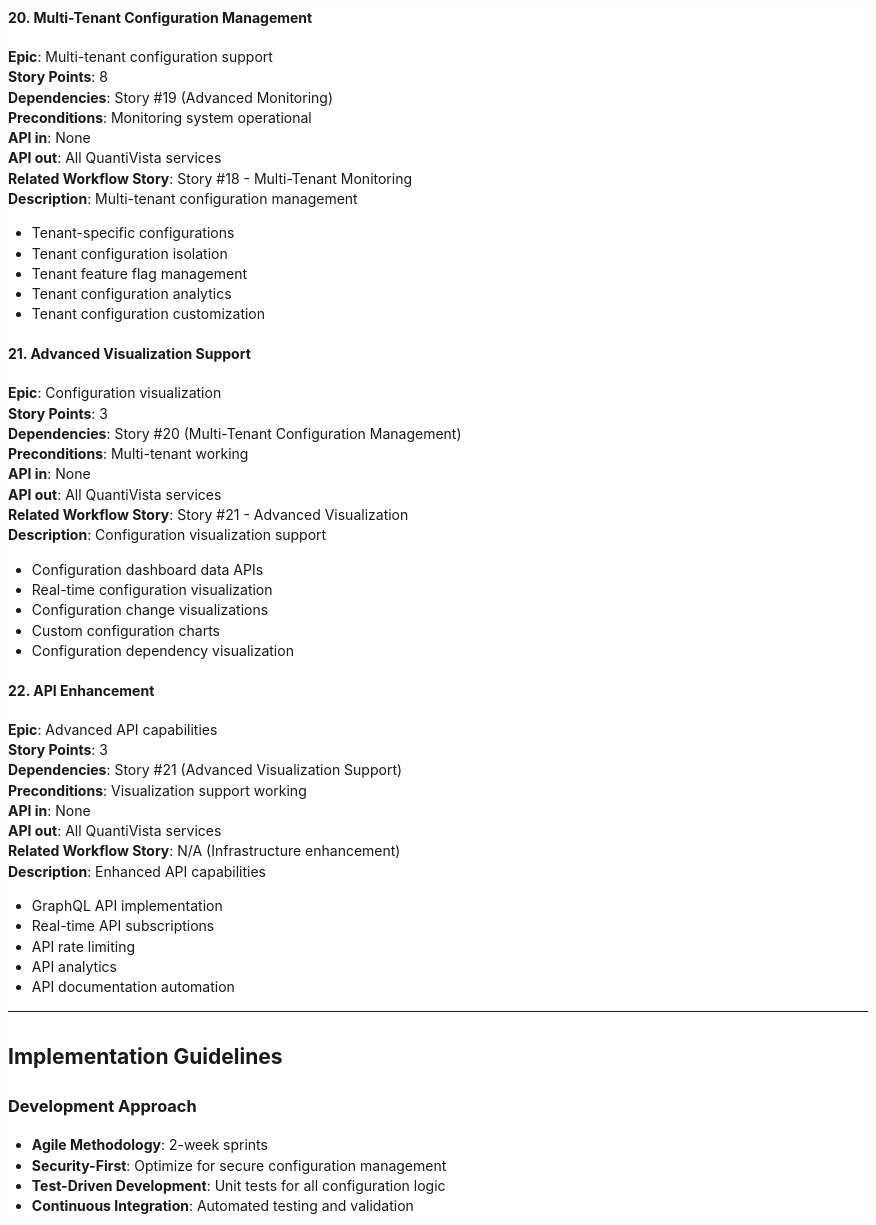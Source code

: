 #### 20. Multi-Tenant Configuration Management
**Epic**: Multi-tenant configuration support  
**Story Points**: 8  
**Dependencies**: Story #19 (Advanced Monitoring)  
**Preconditions**: Monitoring system operational  
**API in**: None  
**API out**: All QuantiVista services  
**Related Workflow Story**: Story #18 - Multi-Tenant Monitoring  
**Description**: Multi-tenant configuration management
- Tenant-specific configurations
- Tenant configuration isolation
- Tenant feature flag management
- Tenant configuration analytics
- Tenant configuration customization

#### 21. Advanced Visualization Support
**Epic**: Configuration visualization  
**Story Points**: 3  
**Dependencies**: Story #20 (Multi-Tenant Configuration Management)  
**Preconditions**: Multi-tenant working  
**API in**: None  
**API out**: All QuantiVista services  
**Related Workflow Story**: Story #21 - Advanced Visualization  
**Description**: Configuration visualization support
- Configuration dashboard data APIs
- Real-time configuration visualization
- Configuration change visualizations
- Custom configuration charts
- Configuration dependency visualization

#### 22. API Enhancement
**Epic**: Advanced API capabilities  
**Story Points**: 3  
**Dependencies**: Story #21 (Advanced Visualization Support)  
**Preconditions**: Visualization support working  
**API in**: None  
**API out**: All QuantiVista services  
**Related Workflow Story**: N/A (Infrastructure enhancement)  
**Description**: Enhanced API capabilities
- GraphQL API implementation
- Real-time API subscriptions
- API rate limiting
- API analytics
- API documentation automation

---

## Implementation Guidelines

### Development Approach
- **Agile Methodology**: 2-week sprints
- **Security-First**: Optimize for secure configuration management
- **Test-Driven Development**: Unit tests for all configuration logic
- **Continuous Integration**: Automated testing and validation
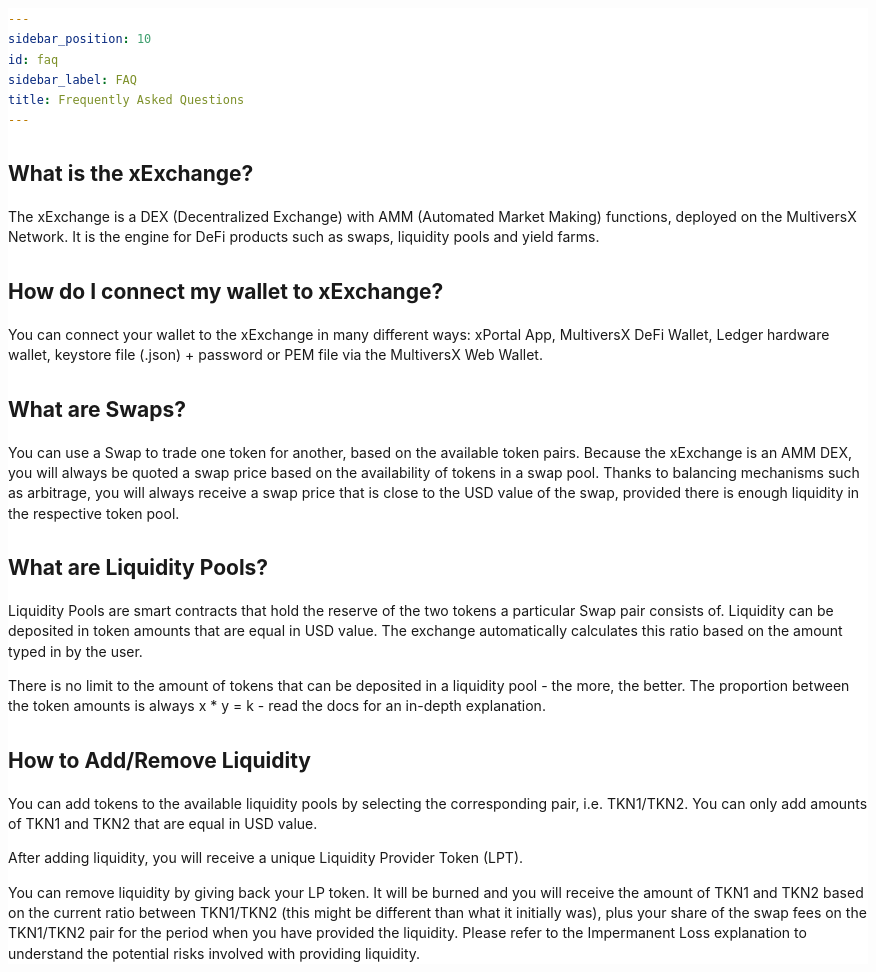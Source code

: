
 ```yaml
---
sidebar_position: 10
id: faq
sidebar_label: FAQ
title: Frequently Asked Questions
---
```


## What is the xExchange?

The xExchange is a DEX (Decentralized Exchange) with AMM (Automated Market Making) functions, deployed on the MultiversX Network. It is the engine for DeFi products such as swaps, liquidity pools and yield farms.

[comment]: # (mx-context-auto)

## How do I connect my wallet to xExchange?

You can connect your wallet to the xExchange in many different ways: xPortal App, MultiversX DeFi Wallet, Ledger hardware wallet, keystore file (.json) + password or PEM file via the MultiversX Web Wallet.

[comment]: # (mx-context-auto)

## What are Swaps?

You can use a Swap to trade one token for another, based on the available token pairs. Because the xExchange is an AMM DEX, you will always be quoted a swap price based on the availability of tokens in a swap pool. Thanks to balancing mechanisms such as arbitrage, you will always
receive a swap price that is close to the USD value of the swap, provided there is enough liquidity in the respective token pool.

[comment]: # (mx-context-auto)

## What are Liquidity Pools?

Liquidity Pools are smart contracts that hold the reserve of the two tokens a particular Swap pair consists of. Liquidity can be deposited in token amounts that are equal in USD value. The exchange automatically calculates this ratio based on the amount typed in by the user.

There is no limit to the amount of tokens that can be deposited in a liquidity pool - the more, the better. The proportion between the token amounts is always x \* y = k - read the docs for an in-depth explanation.

[comment]: # (mx-context-auto)

## How to Add/Remove Liquidity

You can add tokens to the available liquidity pools by selecting the corresponding pair, i.e. TKN1/TKN2. You can only add amounts of TKN1 and TKN2 that are equal in USD value.

After adding liquidity, you will receive a unique Liquidity Provider Token (LPT).

You can remove liquidity by giving back your LP token. It will be burned and you will receive the amount of TKN1 and TKN2 based on the current ratio between TKN1/TKN2 (this might be different than what it initially was), plus your share of the swap fees on the TKN1/TKN2 pair for
the period when you have provided the liquidity. Please refer to the Impermanent Loss explanation to understand the potential risks involved with providing liquidity.

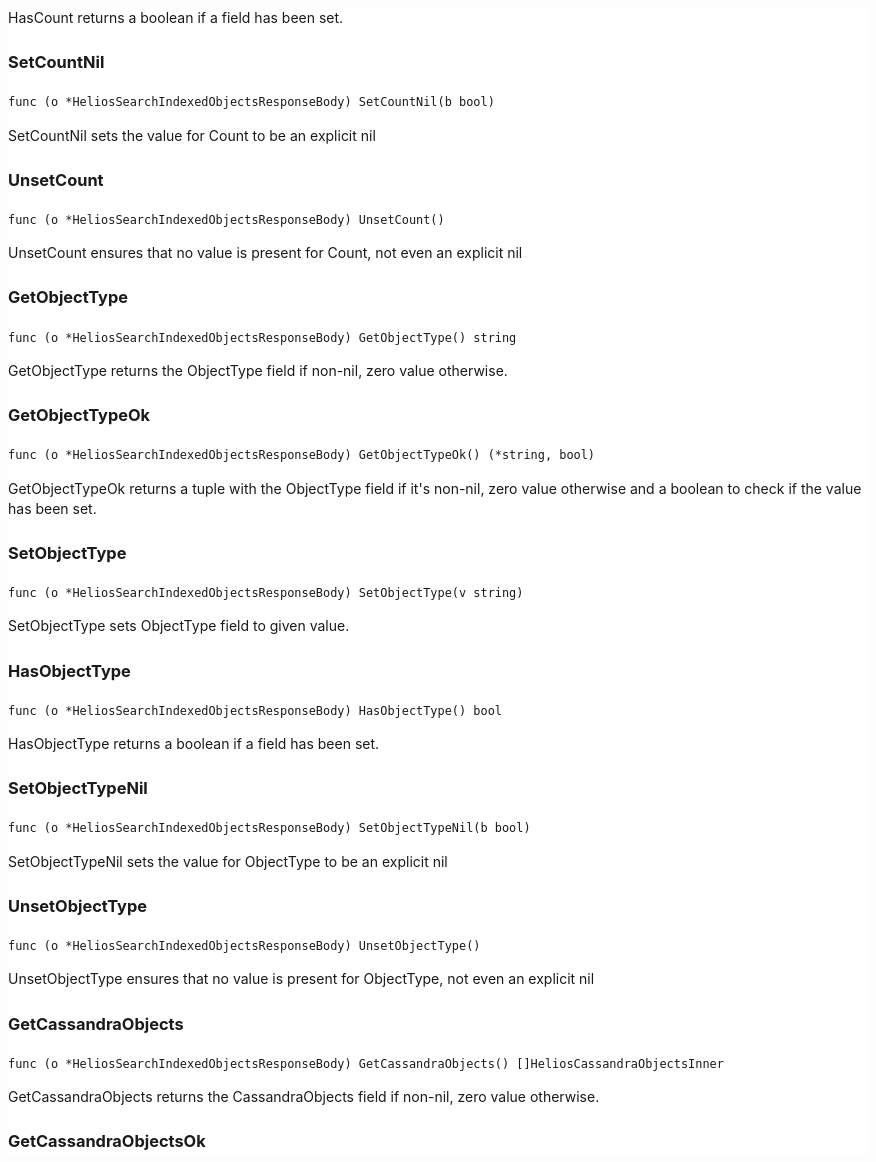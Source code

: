 HasCount returns a boolean if a field has been set.

### SetCountNil

`func (o *HeliosSearchIndexedObjectsResponseBody) SetCountNil(b bool)`

 SetCountNil sets the value for Count to be an explicit nil

### UnsetCount
`func (o *HeliosSearchIndexedObjectsResponseBody) UnsetCount()`

UnsetCount ensures that no value is present for Count, not even an explicit nil
### GetObjectType

`func (o *HeliosSearchIndexedObjectsResponseBody) GetObjectType() string`

GetObjectType returns the ObjectType field if non-nil, zero value otherwise.

### GetObjectTypeOk

`func (o *HeliosSearchIndexedObjectsResponseBody) GetObjectTypeOk() (*string, bool)`

GetObjectTypeOk returns a tuple with the ObjectType field if it's non-nil, zero value otherwise
and a boolean to check if the value has been set.

### SetObjectType

`func (o *HeliosSearchIndexedObjectsResponseBody) SetObjectType(v string)`

SetObjectType sets ObjectType field to given value.

### HasObjectType

`func (o *HeliosSearchIndexedObjectsResponseBody) HasObjectType() bool`

HasObjectType returns a boolean if a field has been set.

### SetObjectTypeNil

`func (o *HeliosSearchIndexedObjectsResponseBody) SetObjectTypeNil(b bool)`

 SetObjectTypeNil sets the value for ObjectType to be an explicit nil

### UnsetObjectType
`func (o *HeliosSearchIndexedObjectsResponseBody) UnsetObjectType()`

UnsetObjectType ensures that no value is present for ObjectType, not even an explicit nil
### GetCassandraObjects

`func (o *HeliosSearchIndexedObjectsResponseBody) GetCassandraObjects() []HeliosCassandraObjectsInner`

GetCassandraObjects returns the CassandraObjects field if non-nil, zero value otherwise.

### GetCassandraObjectsOk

-- -- --

Without the pictures, reproduce every entry exactly as written.

_SOLUTION TO THIS TASK_.
Source code

: #### 20. Multi-Tenant Configuration Management
**Epic**: Multi-tenant configuration support  
**Story Points**: 8  
**Dependencies**: Story #19 (Advanced Monitoring)  
**Preconditions**: Monitoring system operational  
**API in**: None  
**API out**: All QuantiVista services  
**Related Workflow Story**: Story #18 - Multi-Tenant Monitoring  
**Description**: Multi-tenant configuration management
- Tenant-specific configurations
- Tenant configuration isolation
- Tenant feature flag management
- Tenant configuration analytics
- Tenant configuration customization

#### 21. Advanced Visualization Support
**Epic**: Configuration visualization  
**Story Points**: 3  
**Dependencies**: Story #20 (Multi-Tenant Configuration Management)  
**Preconditions**: Multi-tenant working  
**API in**: None  
**API out**: All QuantiVista services  
**Related Workflow Story**: Story #21 - Advanced Visualization  
**Description**: Configuration visualization support
- Configuration dashboard data APIs
- Real-time configuration visualization
- Configuration change visualizations
- Custom configuration charts
- Configuration dependency visualization

#### 22. API Enhancement
**Epic**: Advanced API capabilities  
**Story Points**: 3  
**Dependencies**: Story #21 (Advanced Visualization Support)  
**Preconditions**: Visualization support working  
**API in**: None  
**API out**: All QuantiVista services  
**Related Workflow Story**: N/A (Infrastructure enhancement)  
**Description**: Enhanced API capabilities
- GraphQL API implementation
- Real-time API subscriptions
- API rate limiting
- API analytics
- API documentation automation

---

## Implementation Guidelines

### Development Approach
- **Agile Methodology**: 2-week sprints
- **Security-First**: Optimize for secure configuration management
- **Test-Driven Development**: Unit tests for all configuration logic
- **Continuous Integration**: Automated testing and validation
Source code

:
 ```yaml
---
sidebar_position: 10
id: faq
sidebar_label: FAQ
title: Frequently Asked Questions
---
```


## What is the xExchange?

The xExchange is a DEX (Decentralized Exchange) with AMM (Automated Market Making) functions, deployed on the MultiversX Network. It is the engine for DeFi products such as swaps, liquidity pools and yield farms.

[comment]: # (mx-context-auto)

## How do I connect my wallet to xExchange?

You can connect your wallet to the xExchange in many different ways: xPortal App, MultiversX DeFi Wallet, Ledger hardware wallet, keystore file (.json) + password or PEM file via the MultiversX Web Wallet.

[comment]: # (mx-context-auto)

## What are Swaps?

You can use a Swap to trade one token for another, based on the available token pairs. Because the xExchange is an AMM DEX, you will always be quoted a swap price based on the availability of tokens in a swap pool. Thanks to balancing mechanisms such as arbitrage, you will always
receive a swap price that is close to the USD value of the swap, provided there is enough liquidity in the respective token pool.

[comment]: # (mx-context-auto)

## What are Liquidity Pools?

Liquidity Pools are smart contracts that hold the reserve of the two tokens a particular Swap pair consists of. Liquidity can be deposited in token amounts that are equal in USD value. The exchange automatically calculates this ratio based on the amount typed in by the user.

There is no limit to the amount of tokens that can be deposited in a liquidity pool - the more, the better. The proportion between the token amounts is always x \* y = k - read the docs for an in-depth explanation.

[comment]: # (mx-context-auto)

## How to Add/Remove Liquidity

You can add tokens to the available liquidity pools by selecting the corresponding pair, i.e. TKN1/TKN2. You can only add amounts of TKN1 and TKN2 that are equal in USD value.

After adding liquidity, you will receive a unique Liquidity Provider Token (LPT).

You can remove liquidity by giving back your LP token. It will be burned and you will receive the amount of TKN1 and TKN2 based on the current ratio between TKN1/TKN2 (this might be different than what it initially was), plus your share of the swap fees on the TKN1/TKN2 pair for
the period when you have provided the liquidity. Please refer to the Impermanent Loss explanation to understand the potential risks involved with providing liquidity.

Source code

: HasCount returns a boolean if a field has been set.

### SetCountNil

`func (o *HeliosSearchIndexedObjectsResponseBody) SetCountNil(b bool)`

 SetCountNil sets the value for Count to be an explicit nil

### UnsetCount
`func (o *HeliosSearchIndexedObjectsResponseBody) UnsetCount()`

UnsetCount ensures that no value is present for Count, not even an explicit nil
### GetObjectType

`func (o *HeliosSearchIndexedObjectsResponseBody) GetObjectType() string`

GetObjectType returns the ObjectType field if non-nil, zero value otherwise.

### GetObjectTypeOk

`func (o *HeliosSearchIndexedObjectsResponseBody) GetObjectTypeOk() (*string, bool)`

GetObjectTypeOk returns a tuple with the ObjectType field if it's non-nil, zero value otherwise
and a boolean to check if the value has been set.

### SetObjectType

`func (o *HeliosSearchIndexedObjectsResponseBody) SetObjectType(v string)`

SetObjectType sets ObjectType field to given value.

### HasObjectType

`func (o *HeliosSearchIndexedObjectsResponseBody) HasObjectType() bool`

HasObjectType returns a boolean if a field has been set.

### SetObjectTypeNil

`func (o *HeliosSearchIndexedObjectsResponseBody) SetObjectTypeNil(b bool)`

 SetObjectTypeNil sets the value for ObjectType to be an explicit nil

### UnsetObjectType
`func (o *HeliosSearchIndexedObjectsResponseBody) UnsetObjectType()`

UnsetObjectType ensures that no value is present for ObjectType, not even an explicit nil
### GetCassandraObjects

`func (o *HeliosSearchIndexedObjectsResponseBody) GetCassandraObjects() []HeliosCassandraObjectsInner`

GetCassandraObjects returns the CassandraObjects field if non-nil, zero value otherwise.

### GetCassandraObjectsOk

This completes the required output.